Run TensorFlow tasks with ECI-Elastic Container Instance(ECI)-阿里云帮助中心

You can containerize the software environment required for your AI training jobs and run the jobs on ECI. This simplifies environment setup and lets you pay only for the runtime, reducing costs and improving efficiency. This topic uses a GPU-based TensorFlow training job from GitHub as an example to show you how to run a training job on an ACK Serverless cluster by using ECI.

Background

Artificial intelligence and machine learning are now widely used, leading to a variety of training models and an increase in cloud-based training jobs. However, after you migrate to the cloud, you may encounter the following challenges when you run training jobs:

You have to purchase a GPU instance and install a GPU driver. Even after containerizing the training job, you still need to install a GPU runtime hook.
To save costs, you typically release resources after a job is complete. The next time you start the job, however, you have to recreate the instance and reconfigure the environment. If compute nodes have insufficient resources, you must manually scale out, recreate, and reconfigure.

To address these issues, we recommend that you use an ACK Serverless cluster and ECI to run your training jobs. This solution provides the following benefits:

Pay-as-you-go and O&M-free.
Configure once and reuse indefinitely.
The image cache feature accelerates instance creation to start training jobs faster.
Data is decoupled from the training model and can be persistently stored.

Prerequisites

Prepare the training data and container image.
- Training data: This topic uses a TensorFlow training job from GitHub as an example. For more information, see TensorFlow training job.
- Container image: ECI provides a sample image that is uploaded to Alibaba Cloud Container Registry (ACR). You can use the image directly or customize it for your needs.
  - Internal address: registry-vpc.cn-hangzhou.aliyuncs.com/eci_open/tensorflow:1.0
  - Public address: registry.cn-hangzhou.aliyuncs.com/eci_open/tensorflow:1.0
Create an ACK Serverless cluster.
Create an ACK Serverless cluster in the Container Service for Kubernetes console.

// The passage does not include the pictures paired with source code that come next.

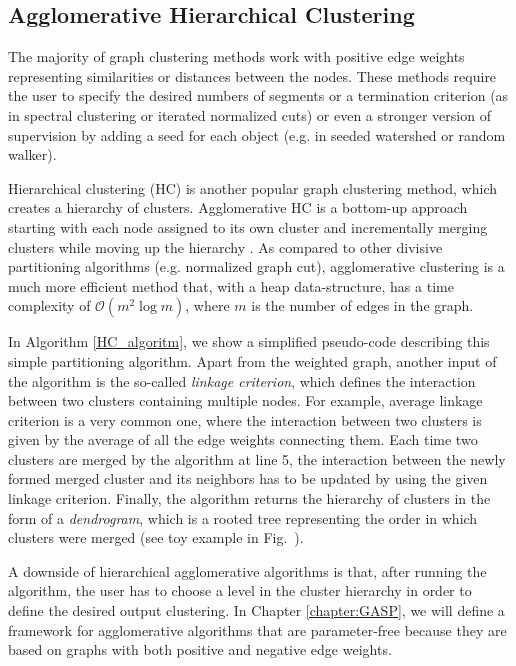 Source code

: \subsection{Agglomerative Hierarchical Clustering}
The majority of graph clustering methods work with positive edge weights representing similarities or distances between the nodes. These methods require the user to specify the desired numbers of segments or a termination criterion (as in spectral clustering or iterated normalized cuts) or even a stronger version of supervision by adding a seed for each object (e.g. in seeded watershed or random walker).  

Hierarchical clustering (HC) is another popular graph clustering method, which creates a hierarchy of clusters. Agglomerative HC is a bottom-up approach starting with each node assigned to its own cluster and incrementally merging clusters while moving up the hierarchy \cite{lance1967general}. As compared to other divisive partitioning algorithms (e.g. normalized graph cut), agglomerative clustering is a much more efficient method that, with a heap data-structure, has a time complexity of $\mathcal{O}(m^2 \log m)$, where $m$ is the number of edges in the graph. 

In Algorithm \ref{HC_algoritm}, we show a simplified pseudo-code describing this simple partitioning algorithm. Apart from the weighted graph, another input of the algorithm is the so-called \emph{linkage criterion}, which defines the interaction between two clusters containing multiple nodes. For example, average linkage criterion is a very common one, where the interaction between two clusters is given by the average of all the edge weights connecting them. Each time two clusters are merged by the algorithm at line 5, the interaction between the newly formed merged cluster and its neighbors has to be updated by using the given linkage criterion. 
Finally, the algorithm returns the hierarchy of clusters in the form of a \emph{dendrogram}, which is a rooted tree representing the order in which clusters were merged (see toy example in Fig.~). 

A downside of hierarchical agglomerative algorithms is that, after running the algorithm, the user has to choose a level in the cluster hierarchy in order to define the desired output clustering. 
In Chapter \ref{chapter:GASP}, we will define a framework for agglomerative algorithms that are parameter-free because they are based on graphs with both positive and negative edge weights.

For more information, see Create an ACK Serverless cluster.

Important
If you need to pull images from the internet or your training job requires internet access, configure a NAT Gateway.

You can use kubectl to manage and access the ACK Serverless cluster as follows:
- To manage the cluster from your local computer, install and configure the kubectl client. For more information, see Obtain the kubeconfig file of a cluster and use kubectl to connect to the cluster.
- You can also use kubectl in Cloud Shell to manage the cluster. For more information, see Use kubectl to manage a Kubernetes cluster in Cloud Shell.
Create a NAS file system and add a mount target.

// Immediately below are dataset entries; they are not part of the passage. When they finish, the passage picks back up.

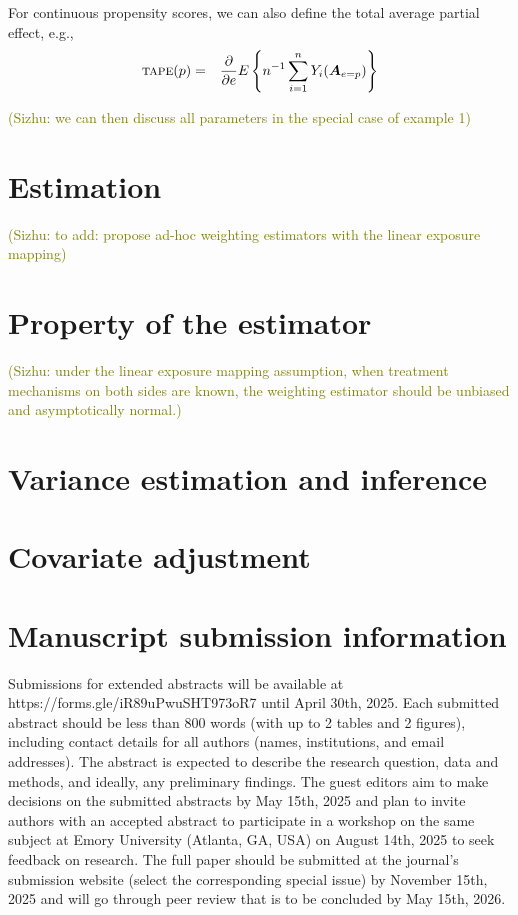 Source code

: \documentclass{article}
\newcommand{\bA}{\boldsymbol{A}}
\newcommand{\sumi}{\sum_{i=1}^n}
\newcommand{\sz}[1]{{\textcolor{olive}{(Sizhu: #1)}}}
\begin{document}
For continuous propensity scores, we can also define the total average partial effect, e.g.,
\begin{eqnarray*}
    \textsc{tape}(p) &=& \frac{\partial}{\partial e} E\left\{n^{-1}\sumi Y_i(\bA_{e=p})\right\}
\end{eqnarray*}

\sz{we can then discuss all parameters in the special case of example 1}


\section{Estimation}
\sz{to add: propose ad-hoc weighting estimators with the linear exposure mapping}

\section{Property of the estimator}
\sz{under the linear exposure mapping assumption, when treatment mechanisms on both sides are known, the weighting estimator should be unbiased and asymptotically normal.}

\section{Variance estimation and inference}

\section{Covariate adjustment}


\section*{Manuscript submission information}

Submissions for extended abstracts will be available at https://forms.gle/iR89uPwuSHT973oR7 until April 30th, 2025. Each submitted abstract should be less than 800 words (with up to 2 tables and 2 figures), including contact details for all authors (names, institutions, and email addresses). The abstract is expected to describe the research question, data and methods, and ideally, any preliminary findings. The guest editors aim to make decisions on the submitted abstracts by May 15th, 2025 and plan to invite authors with an accepted abstract to participate in a workshop on the same subject at Emory University (Atlanta, GA, USA) on August 14th, 2025 to seek feedback on research. The full paper should be submitted at the journal’s submission website (select the corresponding special issue) by November 15th, 2025 and will go through peer review that is to be concluded by May 15th, 2026.




\end{document}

Create a file system and add a mount target in the File Storage NAS console. The file system must be in the same VPC as the ACK Serverless cluster. For more information, see Manage file systems and Manage mount targets.

Steps

Create an image cache

The image cache feature is integrated into ACK Serverless clusters as a Kubernetes CRD to accelerate pulling container images.

Create a YAML file for the image cache.

The following code provides a sample imagecache.yaml file:

Note
If your cluster is in China (Hangzhou), use the internal image address. Otherwise, use the public address.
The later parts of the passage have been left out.